=== Begin Enclosure ===
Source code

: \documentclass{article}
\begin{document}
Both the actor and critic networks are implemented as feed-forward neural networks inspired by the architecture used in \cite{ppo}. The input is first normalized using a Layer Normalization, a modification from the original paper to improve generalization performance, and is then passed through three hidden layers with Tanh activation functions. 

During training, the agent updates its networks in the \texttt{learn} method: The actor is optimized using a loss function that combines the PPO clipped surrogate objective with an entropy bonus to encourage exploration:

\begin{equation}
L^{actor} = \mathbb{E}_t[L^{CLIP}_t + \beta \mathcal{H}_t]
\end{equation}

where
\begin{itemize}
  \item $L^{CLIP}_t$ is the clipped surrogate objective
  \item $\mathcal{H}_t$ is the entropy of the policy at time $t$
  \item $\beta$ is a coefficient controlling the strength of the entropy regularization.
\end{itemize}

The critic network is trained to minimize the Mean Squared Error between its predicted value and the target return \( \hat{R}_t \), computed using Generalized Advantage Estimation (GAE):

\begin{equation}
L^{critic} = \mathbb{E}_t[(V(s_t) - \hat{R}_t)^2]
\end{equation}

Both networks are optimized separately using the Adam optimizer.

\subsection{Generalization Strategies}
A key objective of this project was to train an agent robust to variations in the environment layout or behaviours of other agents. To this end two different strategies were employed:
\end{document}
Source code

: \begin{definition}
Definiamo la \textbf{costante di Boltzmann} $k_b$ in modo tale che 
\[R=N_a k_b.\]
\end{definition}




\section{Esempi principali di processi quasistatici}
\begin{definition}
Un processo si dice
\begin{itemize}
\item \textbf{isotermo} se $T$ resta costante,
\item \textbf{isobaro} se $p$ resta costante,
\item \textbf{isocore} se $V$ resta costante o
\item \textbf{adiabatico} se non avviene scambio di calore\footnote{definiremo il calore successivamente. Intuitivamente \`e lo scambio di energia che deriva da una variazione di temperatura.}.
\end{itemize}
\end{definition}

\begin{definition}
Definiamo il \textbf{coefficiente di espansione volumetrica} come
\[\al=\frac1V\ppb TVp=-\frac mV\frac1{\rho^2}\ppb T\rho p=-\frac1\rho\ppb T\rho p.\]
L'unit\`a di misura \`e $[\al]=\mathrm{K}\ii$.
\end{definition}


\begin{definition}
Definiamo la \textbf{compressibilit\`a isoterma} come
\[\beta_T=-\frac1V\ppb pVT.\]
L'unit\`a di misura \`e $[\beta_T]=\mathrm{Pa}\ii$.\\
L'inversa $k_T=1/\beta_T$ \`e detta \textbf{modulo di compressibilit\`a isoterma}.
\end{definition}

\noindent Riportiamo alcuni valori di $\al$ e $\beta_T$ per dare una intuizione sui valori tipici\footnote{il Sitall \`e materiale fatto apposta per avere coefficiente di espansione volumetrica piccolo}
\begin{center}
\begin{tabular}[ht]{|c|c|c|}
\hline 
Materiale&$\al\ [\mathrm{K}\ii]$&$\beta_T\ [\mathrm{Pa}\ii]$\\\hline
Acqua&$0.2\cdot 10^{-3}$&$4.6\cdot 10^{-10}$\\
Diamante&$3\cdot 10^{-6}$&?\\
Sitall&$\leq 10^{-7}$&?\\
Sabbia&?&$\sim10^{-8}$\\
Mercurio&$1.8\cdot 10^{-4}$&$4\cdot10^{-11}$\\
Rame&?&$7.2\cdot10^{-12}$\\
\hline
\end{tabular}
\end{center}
=== End Enclosure ===
ASSIGNED TASK: The whole block of data above should be printed again verbatim.

ANSWER AREA:
Source code

: \documentclass{article}
\begin{document}
Both the actor and critic networks are implemented as feed-forward neural networks inspired by the architecture used in \cite{ppo}. The input is first normalized using a Layer Normalization, a modification from the original paper to improve generalization performance, and is then passed through three hidden layers with Tanh activation functions. 

During training, the agent updates its networks in the \texttt{learn} method: The actor is optimized using a loss function that combines the PPO clipped surrogate objective with an entropy bonus to encourage exploration:

\begin{equation}
L^{actor} = \mathbb{E}_t[L^{CLIP}_t + \beta \mathcal{H}_t]
\end{equation}

where
\begin{itemize}
  \item $L^{CLIP}_t$ is the clipped surrogate objective
  \item $\mathcal{H}_t$ is the entropy of the policy at time $t$
  \item $\beta$ is a coefficient controlling the strength of the entropy regularization.
\end{itemize}

The critic network is trained to minimize the Mean Squared Error between its predicted value and the target return \( \hat{R}_t \), computed using Generalized Advantage Estimation (GAE):

\begin{equation}
L^{critic} = \mathbb{E}_t[(V(s_t) - \hat{R}_t)^2]
\end{equation}

Both networks are optimized separately using the Adam optimizer.

\subsection{Generalization Strategies}
A key objective of this project was to train an agent robust to variations in the environment layout or behaviours of other agents. To this end two different strategies were employed:
\end{document}
Source code

: \begin{definition}
Definiamo la \textbf{costante di Boltzmann} $k_b$ in modo tale che 
\[R=N_a k_b.\]
\end{definition}




\section{Esempi principali di processi quasistatici}
\begin{definition}
Un processo si dice
\begin{itemize}
\item \textbf{isotermo} se $T$ resta costante,
\item \textbf{isobaro} se $p$ resta costante,
\item \textbf{isocore} se $V$ resta costante o
\item \textbf{adiabatico} se non avviene scambio di calore\footnote{definiremo il calore successivamente. Intuitivamente \`e lo scambio di energia che deriva da una variazione di temperatura.}.
\end{itemize}
\end{definition}

\begin{definition}
Definiamo il \textbf{coefficiente di espansione volumetrica} come
\[\al=\frac1V\ppb TVp=-\frac mV\frac1{\rho^2}\ppb T\rho p=-\frac1\rho\ppb T\rho p.\]
L'unit\`a di misura \`e $[\al]=\mathrm{K}\ii$.
\end{definition}


\begin{definition}
Definiamo la \textbf{compressibilit\`a isoterma} come
\[\beta_T=-\frac1V\ppb pVT.\]
L'unit\`a di misura \`e $[\beta_T]=\mathrm{Pa}\ii$.\\
L'inversa $k_T=1/\beta_T$ \`e detta \textbf{modulo di compressibilit\`a isoterma}.
\end{definition}

\noindent Riportiamo alcuni valori di $\al$ e $\beta_T$ per dare una intuizione sui valori tipici\footnote{il Sitall \`e materiale fatto apposta per avere coefficiente di espansione volumetrica piccolo}
\begin{center}
\begin{tabular}[ht]{|c|c|c|}
\hline 
Materiale&$\al\ [\mathrm{K}\ii]$&$\beta_T\ [\mathrm{Pa}\ii]$\\\hline
Acqua&$0.2\cdot 10^{-3}$&$4.6\cdot 10^{-10}$\\
Diamante&$3\cdot 10^{-6}$&?\\
Sitall&$\leq 10^{-7}$&?\\
Sabbia&?&$\sim10^{-8}$\\
Mercurio&$1.8\cdot 10^{-4}$&$4\cdot10^{-11}$\\
Rame&?&$7.2\cdot10^{-12}$\\
\hline
\end{tabular}
\end{center}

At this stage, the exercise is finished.